I can't imagine how hard it would be to see your sweet little girls body like that, but I hope through your research you realize what a gift you gave, what a gift Kenzie gave...her life lives on in SO many ways!! As someone who's Dad has heart problems, and who's friend is pregnant with a baby whos heart will probably need surgery I personally thank you-as hard as it was for you to see I hope you realize, once again, how selfless you truly are. Yes, you had some regret, naturally when you see your baby like that, but I am so glad you are able to see what a blessing you gave! I know you and Ryan will do so many wonderful things in honor of Makenzie, and I can't wait to hear about them!! I wish I lived near to you because I would absolutely be there to celebrate her life, her spirit and all the wonderful things she is teaching all of us!
Love Em

Devon said...

Kendra, I think this is one of the most amazing things you can do for another person. I love the idea of a continuation of giving...Makenzie gave so much for the short time she was here, but that giving has not stopped. Because of her, a child will see rainbows and butterflies, when they wouldn't have been able to. A child will get to run and play, when they wouldn't have been able to. An amazing amazing gift.
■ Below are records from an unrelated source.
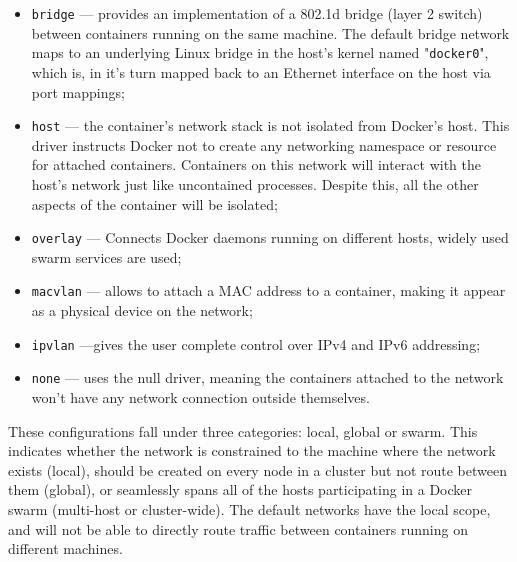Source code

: \begin{itemize}
    \item \texttt{bridge} --- provides an implementation of a 802.1d bridge (layer 2 switch) between containers running on the same machine. The default bridge network maps to an underlying Linux bridge in the host's kernel named "\texttt{docker0}", which is, in it's turn mapped back to an Ethernet interface on the host via port mappings;
    \item \texttt{host} --- the container's network stack is not isolated from Docker's host. This driver instructs Docker not to create any networking namespace or resource for attached containers. Containers on this network will interact with the host's network just like uncontained processes. Despite this, all the other aspects of the container will be isolated;
    \item \texttt{overlay} --- Connects Docker daemons running on different hosts, widely used swarm services are used;
    \item \texttt{macvlan} --- allows to attach a \acs{MAC} address to a container, making it appear as a physical device on the network;
    \item \texttt{ipvlan} ---gives the user complete control over IPv4 and IPv6 addressing;
    \item \texttt{none} --- uses the null driver, meaning the containers attached to the network won't have any network connection outside themselves.
\end{itemize}

These configurations fall under three categories: local, global or swarm. This indicates whether the network is constrained to the machine where the network exists (local), should be created on every node in a cluster but not route between them (global), or seamlessly spans all of the hosts participating in a Docker swarm (multi-host or cluster-wide). The default networks have the local scope, and will not be able to directly route traffic between containers running on different machines.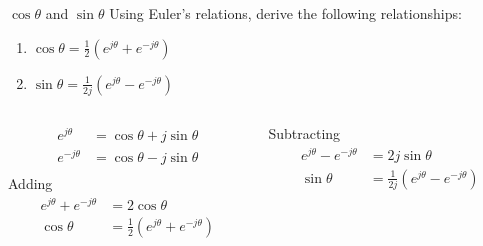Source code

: \begin{frame}
\begin{columns}[T]
\begin{column}{0.7\textwidth}
\begin{overprint}
        \end{overprint}
        \end{column}
    \end{columns}
\end{frame}

\begin{frame}{$\cos\theta$ and $\sin\theta$}
    Using Euler's relations, derive the following relationships:
    \begin{enumerate}
        \item $\cos\theta = \frac{1}{2}(e^{j\theta} + e^{-j\theta})$
        \item $\sin\theta = \frac{1}{2j}(e^{j\theta} - e^{-j\theta})$
    \end{enumerate}
    \begin{columns}[t]
        \begin{column}{0.5\textwidth}
            \pause
            \begin{align*}
                e^{j\theta}&= \cos\theta +  j\sin\theta\\
                e^{-j\theta}&= \cos\theta -  j\sin\theta\\
            \end{align*}
            \pause
            Adding
            \begin{align*}
                e^{j\theta} + e^{-j\theta}&= 2\cos\theta \\
                \cos\theta &= \frac{1}{2}(e^{j\theta} + e^{-j\theta})\\
            \end{align*}
        \end{column}
        \begin{column}{0.5\textwidth}
            \pause
            Subtracting
            \begin{align*}
                e^{j\theta} - e^{-j\theta}&= 2j\sin\theta \\
                \sin\theta &= \frac{1}{2j}(e^{j\theta} - e^{-j\theta})\\
            \end{align*}
        \end{column}
    \end{columns}


\end{frame}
Donation is something I feel very strongly about. I am sorry you had to see the scars--I can only imagine what that must have been like for you--but I applaud your decision.

Thank you for sharing this.

Nana said...

Oh, I think that is amazing. I am so happy you made that decision. I think she knows what she has done.

Tara Bennett said...

She made a difference in more ways than one. She touched me in so many ways.
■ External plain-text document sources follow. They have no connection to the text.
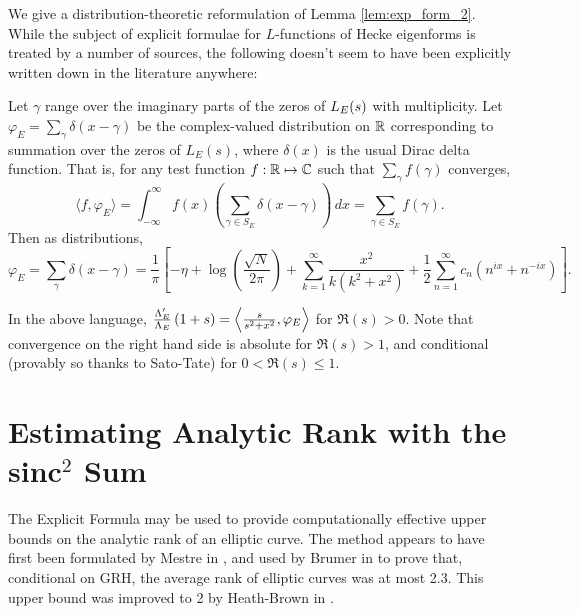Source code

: We give a distribution-theoretic reformulation of Lemma \ref{lem:exp_form_2}. While the subject of explicit formulae for $L$-functions of Hecke eigenforms is treated by a number of sources, the following doesn't seem to have been explicitly written down in the literature anywhere:
\begin{proposition}[S.]
Let $\gamma$ range over the imaginary parts of the zeros of $L_E(s)$ with multiplicity. Let $\varphi_E = \sum_{\gamma} \delta(x-\gamma)$ be the complex-valued distribution on $\mathbb{R}$ corresponding to summation over the zeros of $L_E(s)$, where $\delta(x)$ is the usual Dirac delta function. That is, for any test function $f: \mathbb{R} \mapsto \mathbb{C}$ such that $\sum_{\gamma}f(\gamma)$ converges, 
\begin{equation}
\langle f,\varphi_E \rangle = \int_{-\infty}^{\infty} f(x)\left(\sum_{\gamma\in S_E} \delta(x-\gamma)\right) \, dx = \sum_{\gamma\in S_E} f(\gamma).
\end{equation}
Then as distributions,
\begin{equation}\label{eqn:exp_form_3}
\varphi_E = \sum_{\gamma} \delta(x-\gamma) = \frac{1}{\pi}\left[-\eta + \log\left(\frac{\sqrt{N}}{2\pi}\right) +\sum_{k=1}^{\infty} \frac{x^2}{k(k^2+x^2)} + \frac{1}{2}\sum_{n=1}^{\infty} c_n \left(n^{ix}+n^{-ix}\right) \right].
\end{equation}
\end{proposition}
In the above language, $\frac{\Lambda_E^{\prime}}{\Lambda_E}\left(1+s\right) = \left\langle \frac{s}{s^2+x^2},\varphi_E \right\rangle$ for $\Re(s) > 0$. Note that convergence on the right hand side is absolute for $\Re(s)>1$, and conditional (provably so thanks to Sato-Tate) for $0<\Re(s)\le 1$. \\

\newpage
\section{Estimating Analytic Rank with the sinc$^2$ Sum}

The Explicit Formula may be used to provide computationally effective upper bounds on the analytic rank of an elliptic curve. The method appears to have first been formulated by Mestre in \cite{Me-1986}, and used by Brumer in \cite{Bru-1992} to prove that, conditional on GRH, the average rank of elliptic curves was at most 2.3. This upper bound was improved to 2 by Heath-Brown in \cite{HeBr-2004}. \\

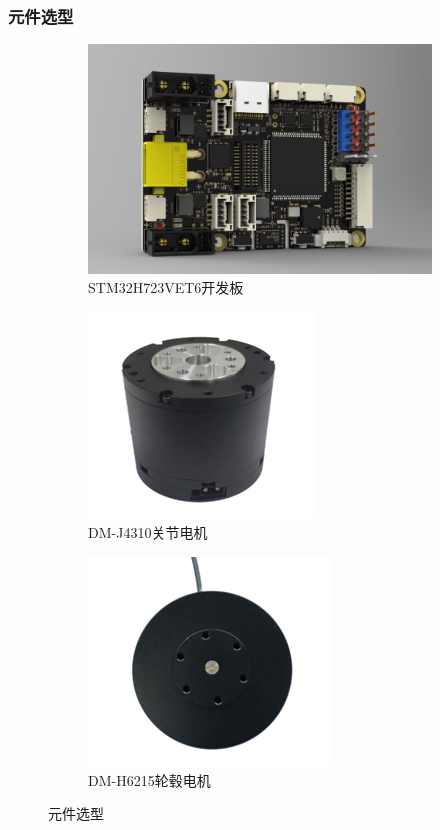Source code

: \documentclass{beamer}
\begin{document}
	\begin{frame}
		\frametitle{元件选型}
		\begin{figure}[t]
			\centering
			\begin{subfigure}{0.45\textwidth}
				\centering
				\includegraphics[width=0.5\linewidth]{img/chapter2/2}
				\caption{STM32H723VET6开发板}
			\end{subfigure}
			\hfill
			\begin{subfigure}{0.45\textwidth}
				\centering
				\includegraphics[width=0.5\linewidth]{img/chapter2/3}
				\caption{DM-J4310关节电机}
			\end{subfigure}
			
			\begin{subfigure}{0.45\textwidth}
				\centering
				\includegraphics[width=0.5\linewidth]{img/chapter2/4}
				\caption{DM-H6215轮毂电机}
			\end{subfigure}
			\captionsetup{font=scriptsize} 
			\caption{元件选型}
		\end{figure}
	\end{frame}
\end{document}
I'm sure it was hard for you to see those scars, but I'm glad you were able to realize what a difference they truly made for someone's child.

I went to a women's conference this weekend and the theme was all about hope. I thought of you almost every single second. Love you.

Alerie said...

I am so sorry that it was so hard for you to see her sweet little body like that. Even though it is such a wonderful thing to do, I think it would be hard on any parent....we are protective by nature. I'm glad that you feel more at peace with your decision now, since you did some research. You, Ryan and Makenzie are going to bless someone and their family for the rest of their lives!! That is so amazing!! What an honor!! You truly will be a hero to them even if they never know you. I think the three of you are heros too and I am sure many others do also!!

Tristan said...

THAT IS SO COOL! You are amazing for sharing your daughter with so many and in so many ways!!!

The House that James Built said...

the three of you did make a huge difference. down the road it will be good for you guys to see who's lives you saved, improved and changed. time doesn't heal all wounds but lets just hope it makes them less raw. i love you. you are such a good woman. i am sooo looking forward to our "playdates" this week!!